Last week we looked at the statement of Jesus; that he had not come to abolish the law and the prophets, but to fulfil them. The law and the prophets is another way of saying the whole of the Old Testament. The reason why Jesus made this statement was because He was aware that He was making some very provocative and radical statements and His listeners could well have thought that He was going to do away with all that had gone before. Actually it was quite the opposite, there was nothing wrong at all with the law, it was the people who were trying to obey it who came up short.
Jesus didn’t abandon the law, He actually defined what it really meant. In the process He even raised the bar by saying it wasn’t about outward appearance but what was in the heart. It was no longer necessary to just avoid murdering someone for example, you now had to not even have anger in your heart!
Jesus goes on to further define in verse 18 what he meant by fulfilling the law in verse 17.

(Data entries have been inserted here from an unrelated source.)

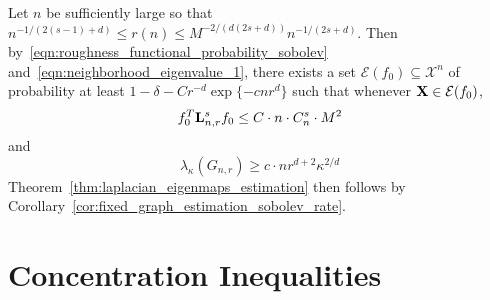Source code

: \documentclass{article}
\newcommand{\1}{\mathbf{1}}
\newcommand{\Lap}{{\bf L}}
\newcommand{\Xset}{\mathcal{X}}
\theoremstyle{alden}
\theoremstyle{aldenthm}
\theoremstyle{definition}
\theoremstyle{remark}
\begin{document}
Let $n$ be sufficiently large so that $n^{-1/(2(s - 1)+ d)} \leq r(n) \leq M^{-2/(d(2s + d))} n^{-1/(2s + d)}$. Then by~\eqref{eqn:roughness_functional_probability_sobolev} and~\eqref{eqn:neighborhood_eigenvalue_1}, there exists a set $\mathcal{E}(f_0) \subseteq \Xset^n$ of probability at least $1 - \delta - Cr^{-d}\exp\{-cnr^d\}$ such that whenever ${\bf X} \in \mathcal{E}(f_0)$,
\begin{equation*}
f_0^T \Lap_{n,r}^s f_0 \leq C \cdot n \cdot C_n^s \cdot M^2
\end{equation*}
and
\begin{equation*}
\lambda_{\kappa}(G_{n,r}) \geq c \cdot nr^{d+2}\kappa^{2/d}
\end{equation*}
Theorem~\ref{thm:laplacian_eigenmaps_estimation} then follows by Corollary~\ref{cor:fixed_graph_estimation_sobolev_rate}.

\section{Concentration Inequalities}


 
\end{document}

Firstly He starts with a phrase that Jesus often used, “truly I say to you”. This can be translated in many ways; “Verily I tell you”, “I tell you the truth”, “for I assure you”, “Amen I say to you”, “I can guarantee this truth”, “for most certainly I tell you.”
Do you get the point? Jesus is saying something that He wanted His listeners to take notice of. We know that whatever He says is true, but His hearers, who were perhaps unsure, needed to sit up and listen.
Secondly, what did He mean by saying “until heaven and earth pass away”? Well this refers to the future when all has been wrapped up. All prophecies have been fulfilled and everyone has been judged. The former things have finished and the new heavens and new earth are upon us. Death has been defeated, sickness and sorrow is no more. Every Christian has their glorified bodies which are not subject to decay. At that time there will be no more need of the law. We will live in the presence of God with any thought of sinning a distant memory extinguished from our minds.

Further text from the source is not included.